Speech of the Month, March 2022 - Marina Ovsyannikova
Marina Ovsyannikova didn't use her actual voice when she spoke up so bravely. Be inspired by her when you know you really should speak up.
I tingled when I heard that Marina Ovsyannikova, an editor at Channel One television in Russia, had barged onto the set of its evening news shouting “Stop the war. No to war” while holding a placard saying ‘They’re lying to you here.’ I admired her audacity, I admired and envied in equal parts her bravery, and then I panicked for her future. Would she end up regretting her protest? Because, although to date she’s only been fined £220 for her outburst, she could still face years in prison. Yet, France has offered her asylum which she’s turned down, stating that she’s a patriot. More bravery.
A friend has said that the invasion of Ukraine was a tipping point for Ovsyannikova, who’d been unhappy for some time about the channel’s censored, blurred journalistic output. Days before she executed her non-vocal protest, she’d been thinking about it and then, when the opportunity presented itself - bam!
Finding that catalyst moment to speak up and / or speak out is something that many people, more commonly women than men, find evades them. They’re in a meeting, there’s something they want to say, it might be slightly controversial or critical, so they panic, stay mute and then the discussion moves onto another subject and they didn’t get to say the thing they wanted to.

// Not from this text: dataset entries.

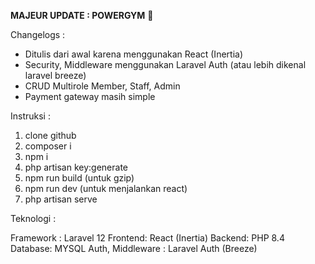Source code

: **MAJEUR UPDATE : POWERGYM** 💪

Changelogs :
- Ditulis dari awal karena menggunakan React (Inertia)
- Security, Middleware menggunakan Laravel Auth (atau lebih dikenal laravel breeze)
- CRUD Multirole Member, Staff, Admin
- Payment gateway masih simple

Instruksi :
1. clone github
2. composer i
3. npm i
4. php artisan key:generate
5. npm run build (untuk gzip)
6. npm run dev (untuk menjalankan react)
7. php artisan serve

Teknologi :

Framework : Laravel 12
Frontend: React (Inertia)
Backend: PHP 8.4
Database: MYSQL
Auth, Middleware : Laravel Auth (Breeze)
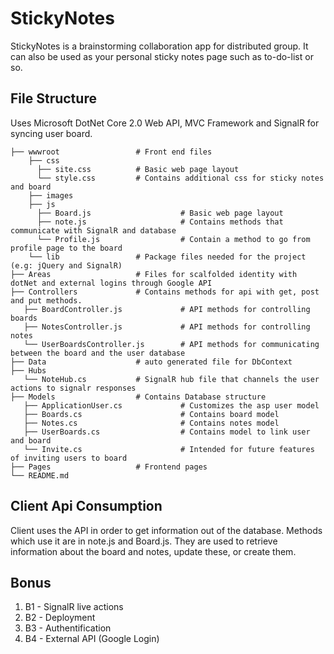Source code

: # StickyNotes
StickyNotes is a brainstorming collaboration app for distributed group. It can also be used as your personal sticky notes page such as to-do-list or so. 

## File Structure
Uses Microsoft DotNet Core 2.0 Web API, MVC Framework and SignalR for syncing user board. 

                
    ├── wwwroot                 # Front end files 
        ├── css 
          ├── site.css          # Basic web page layout 
          └── style.css         # Contains additional css for sticky notes and board 
        ├── images 
        ├── js 
          ├── Board.js                    # Basic web page layout 
          ├── note.js                     # Contains methods that communicate with SignalR and database
          └── Profile.js                  # Contain a method to go from profile page to the board 
        └── lib                 # Package files needed for the project (e.g: jQuery and SignalR)
    ├── Areas                   # Files for scalfolded identity with dotNet and external logins through Google API
    ├── Controllers             # Contains methods for api with get, post and put methods. 
       ├── BoardController.js             # API methods for controlling boards 
       ├── NotesController.js             # API methods for controlling notes 
       └── UserBoardsController.js        # API methods for communicating between the board and the user database 
    ├── Data                    # auto generated file for DbContext
    ├── Hubs                   
       └── NoteHub.cs           # SignalR hub file that channels the user actions to signalr responses
    ├── Models                  # Contains Database structure
       ├── ApplicationUser.cs             # Customizes the asp user model 
       ├── Boards.cs                      # Contains board model 
       ├── Notes.cs                       # Contains notes model
       ├── UserBoards.cs                  # Contains model to link user and board 
       └── Invite.cs                      # Intended for future features of inviting users to board
    ├── Pages                   # Frontend pages 
    └── README.md
    
   ## Client Api Consumption
   Client uses the API in order to get information out of the database. Methods which use it are in note.js and Board.js. They are used to retrieve information about the board and notes, update these, or create them.
   
   
   ## Bonus
   
   1. B1 - SignalR live actions
   2. B2 - Deployment
   3. B3 - Authentification
   4. B4 - External API (Google Login)
   
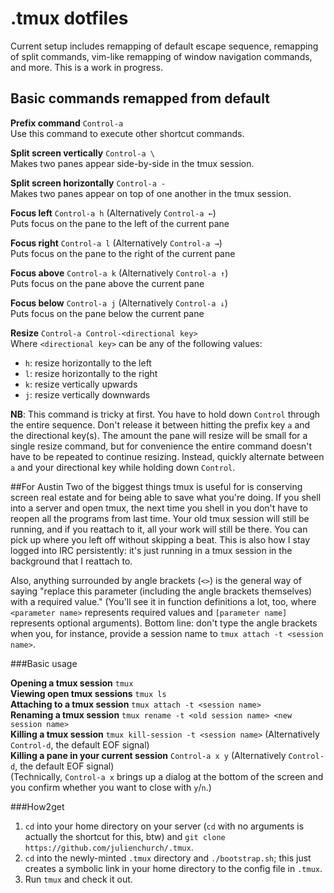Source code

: # .tmux dotfiles

Current setup includes remapping of default escape sequence, remapping of split commands, vim-like remapping of window navigation commands, and more. This is a work in progress.

## Basic commands remapped from default

**Prefix command** `Control-a`  
Use this command to execute other shortcut commands.  

**Split screen vertically** `Control-a \`  
Makes two panes appear side-by-side in the tmux session.  

**Split screen horizontally** `Control-a -`  
Makes two panes appear on top of one another in the tmux session.  

**Focus left** `Control-a h` (Alternatively `Control-a ←`)  
Puts focus on the pane to the left of the current pane  

**Focus right** `Control-a l` (Alternatively `Control-a →`)  
Puts focus on the pane to the right of the current pane  

**Focus above** `Control-a k` (Alternatively `Control-a ↑`)  
Puts focus on the pane above the current pane  

**Focus below** `Control-a j` (Alternatively `Control-a ↓`)  
Puts focus on the pane below the current pane  

**Resize** `Control-a Control-<directional key>`  
Where `<directional key>` can be any of the following values:  
* `h`: resize horizontally to the left  
* `l`: resize horizontally to the right   
* `k`: resize vertically upwards   
* `j`: resize vertically downwards   

**NB**: This command is tricky at first. You have to hold down `Control` through the entire sequence. Don't release it between hitting the prefix key `a` and the directional key(s). The amount the pane will resize will be small for a single resize command, but for convenience the entire command doesn't have to be repeated to continue resizing. Instead, quickly alternate between `a` and your directional key while holding down `Control`.   


##For Austin
Two of the biggest things tmux is useful for is conserving screen real estate and for being able to save what you're doing. If you shell into a server and open tmux, the next time you shell in you don't have to reopen all the programs from last time. Your old tmux session will still be running, and if you reattach to it, all your work will still be there. You can pick up where you left off without skipping a beat. This is also how I stay logged into IRC persistently: it's just running in a tmux session in the background that I reattach to.

Also, anything surrounded by angle brackets (`<>`) is the general way of saying "replace this parameter (including the angle brackets themselves) with a required value." (You'll see it in function definitions a lot, too, where `<parameter name>` represents required values and `[parameter name]` represents optional arguments). Bottom line: don't type the angle brackets when you, for instance, provide a session name to `tmux attach -t <session name>`.

###Basic usage

**Opening a tmux session** `tmux`  
**Viewing open tmux sessions** `tmux ls`  
**Attaching to a tmux session** `tmux attach -t <session name>`  
**Renaming a tmux session** `tmux rename -t <old session name> <new session name>`  
**Killing a tmux session** `tmux kill-session -t <session name>`  (Alternatively `Control-d`, the default EOF signal)   
**Killing a pane in your current session** `Control-a x y` (Alternatively `Control-d`, the default EOF signal)   
(Technically, `Control-a x` brings up a dialog at the bottom of the screen and you confirm whether you want to close with `y`/`n`.)  

###How2get

1. `cd` into your home directory on your server (`cd` with no arguments is actually the shortcut for this, btw) and `git clone https://github.com/julienchurch/.tmux`. 
2. `cd` into the newly-minted `.tmux` directory and `./bootstrap.sh`; this just creates a symbolic link in your home directory to the config file in `.tmux`. 
3. Run `tmux` and check it out.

And it doesn’t stop there, because then the internal self-berating kicks in and escalates which doesn’t help and also means the person is no longer in the present, listening to the new item being discussed.

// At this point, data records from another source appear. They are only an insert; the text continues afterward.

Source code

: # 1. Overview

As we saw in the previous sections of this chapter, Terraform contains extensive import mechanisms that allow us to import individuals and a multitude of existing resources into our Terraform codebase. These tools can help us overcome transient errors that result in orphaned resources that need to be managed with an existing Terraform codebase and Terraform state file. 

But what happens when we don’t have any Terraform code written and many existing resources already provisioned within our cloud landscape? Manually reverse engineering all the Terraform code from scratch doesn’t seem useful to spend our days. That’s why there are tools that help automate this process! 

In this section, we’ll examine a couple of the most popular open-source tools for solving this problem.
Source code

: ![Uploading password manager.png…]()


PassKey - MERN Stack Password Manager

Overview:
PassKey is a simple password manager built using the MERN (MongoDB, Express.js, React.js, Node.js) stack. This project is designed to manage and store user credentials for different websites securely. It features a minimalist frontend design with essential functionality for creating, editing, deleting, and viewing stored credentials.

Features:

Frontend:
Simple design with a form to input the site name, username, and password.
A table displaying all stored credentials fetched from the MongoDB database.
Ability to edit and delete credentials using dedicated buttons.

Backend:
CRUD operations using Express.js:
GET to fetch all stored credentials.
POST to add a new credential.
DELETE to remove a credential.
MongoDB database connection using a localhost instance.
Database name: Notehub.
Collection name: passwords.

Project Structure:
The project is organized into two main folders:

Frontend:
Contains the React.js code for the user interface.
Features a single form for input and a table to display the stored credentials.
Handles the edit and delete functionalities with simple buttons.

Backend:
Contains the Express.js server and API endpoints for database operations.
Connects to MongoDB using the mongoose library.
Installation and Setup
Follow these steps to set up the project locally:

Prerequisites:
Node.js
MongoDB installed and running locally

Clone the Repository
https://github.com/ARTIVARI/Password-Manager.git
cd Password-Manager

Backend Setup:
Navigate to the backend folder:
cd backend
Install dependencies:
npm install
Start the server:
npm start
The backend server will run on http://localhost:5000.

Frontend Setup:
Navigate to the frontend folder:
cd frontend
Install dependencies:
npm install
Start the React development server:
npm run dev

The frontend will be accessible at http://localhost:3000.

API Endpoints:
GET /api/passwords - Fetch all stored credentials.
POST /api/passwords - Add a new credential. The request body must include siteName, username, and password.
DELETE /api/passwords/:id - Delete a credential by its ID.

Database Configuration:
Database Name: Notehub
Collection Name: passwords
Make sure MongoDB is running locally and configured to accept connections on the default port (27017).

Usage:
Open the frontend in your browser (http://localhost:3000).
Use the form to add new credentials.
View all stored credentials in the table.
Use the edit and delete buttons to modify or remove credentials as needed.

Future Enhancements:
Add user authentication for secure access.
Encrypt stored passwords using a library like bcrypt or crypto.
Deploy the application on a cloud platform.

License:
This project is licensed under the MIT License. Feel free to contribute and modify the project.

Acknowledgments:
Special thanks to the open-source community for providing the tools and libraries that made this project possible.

So what can we do to seize that moment, speak up and get ourselves heard?
Recall a motivating moment to help propel you into speech
In unchaired meetings there’s rarely the right moment to contribute, so you’ve just got to take the plunge. The quicker you take that plunge, the quicker your anxiety about making your point will abate.

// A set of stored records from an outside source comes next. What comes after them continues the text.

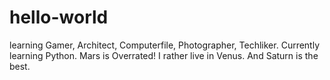 # hello-world
learning
Gamer, Architect, Computerfile, Photographer, Techliker.
Currently learning Python. Mars is Overrated!
I rather live in Venus. And Saturn is the best.
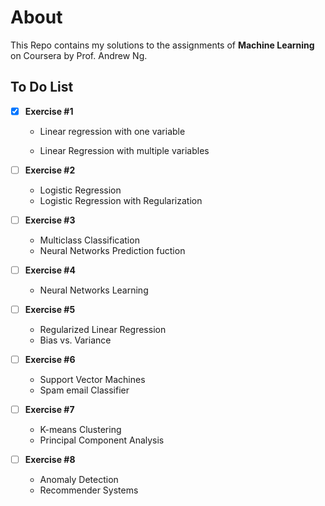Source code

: # About
This Repo contains my solutions to the assignments of **Machine Learning** on Coursera by Prof. Andrew Ng.
## To Do List

- [X] **Exercise #1**

  - Linear regression with one variable

  - Linear Regression with multiple variables

- [ ] **Exercise #2**

  - Logistic Regression
  - Logistic Regression with Regularization

- [ ] **Exercise #3**

  - Multiclass Classification
  - Neural Networks Prediction fuction

- [ ] **Exercise #4**

  - Neural Networks Learning

- [ ] **Exercise #5**

  - Regularized Linear Regression
  - Bias vs. Variance

- [ ] **Exercise #6**

  - Support Vector Machines
  - Spam email Classifier

- [ ] **Exercise #7**

  - K-means Clustering
  - Principal Component Analysis

- [ ] **Exercise #8**

  - Anomaly Detection
  - Recommender Systems

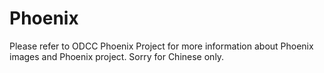 # Phoenix

Please refer to ODCC Phoenix Project for more information about Phoenix images and Phoenix project. Sorry for Chinese only.
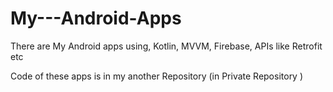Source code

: # My---Android-Apps


There are My Android apps using, Kotlin, MVVM, Firebase, APIs like Retrofit etc


Code of these apps is in my another Repository (in Private Repository )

When I need to take a plunge, I find it helps to recall to mind a very particular moment when I didn’t do something that I went on to regret. I have a very specific situation (that happened almost half a life time ago) but when I bring it to mind the picture of a lift (that I should have got into) inside the hall of an office building on Poland Street, I immediately feel regret, and that gives me the push to do the thing I’m nervous about in the present. Better to try and fail than never try at all.
Open by using names
By opening with, ‘Kate, I’d like to follow up on your point’ you now have Kate’s attention, at least. If you can’t do that – perhaps because you’re on foreign turf and you’ve forgotten the speaker’s name – then say, ‘I’d like to say something about…’ or even ‘I’d disagree with….’ ‘I’d like’ is a good way in.
Hold eye contact
Making eye contact makes a huge difference to the effect you create when speaking. So resist looking at the floor, the table, above people’s heads or into the middle distance when making your point. Looking away is a by-product of anxiety; it’s a submissive response to ward off aggression. But do you want to give the impression that you’re anxious? Of course not. You want to look confident and calm.
So make the effort to make direct eye contact. A tip that I find helpful is to look for the colour of the eyes when speaking. But if your eye sight’s bad and you’re thinking, ‘Look for the colour of the eyes, are you kidding?’, then simply look for the irises.